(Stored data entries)
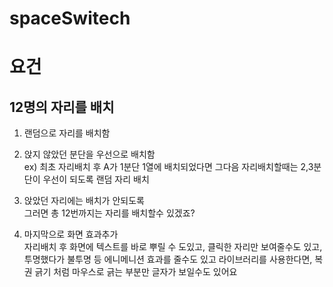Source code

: # spaceSwitech

# 요건
## 12명의 자리를 배치

1. 랜덤으로 자리를 배치함  
1. 앉지 않았던 분단을 우선으로 배치함  
ex) 최초 자리배치 후 A가 1분단 1열에 배치되었다면 그다음 자리배치할때는 2,3분단이 우선이 되도록 랜덤 자리 배치  

1. 앉았던 자리에는 배치가 안되도록  
그러면 총 12번까지는 자리를 배치할수 있겠죠?  
1. 마지막으로 화면 효과추가  
자리배치 후 화면에 텍스트를 바로 뿌릴 수 도있고, 클릭한 자리만 보여줄수도 있고,
투명했다가 불투명 등 에니메니션 효과를 줄수도 있고 라이브러리를 사용한다면, 복권 긁기 처럼 마우스로 긁는 부분만 글자가 보일수도 있어요
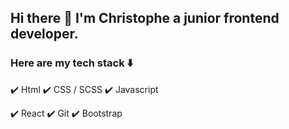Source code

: ## Hi there 👋 I'm Christophe a junior frontend developer.

### Here are my tech stack :arrow_down:


:heavy_check_mark: Html :heavy_check_mark: CSS / SCSS :heavy_check_mark: Javascript 

:heavy_check_mark: React :heavy_check_mark: Git :heavy_check_mark: Bootstrap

Instructions to follow: Produce an exact repeat of the lines from the one containing "SCSS :heavy_check_mark: Javascript" through the last line of the data, and nothing more.

Result:
:heavy_check_mark: Html :heavy_check_mark: CSS / SCSS :heavy_check_mark: Javascript 

:heavy_check_mark: React :heavy_check_mark: Git :heavy_check_mark: Bootstrap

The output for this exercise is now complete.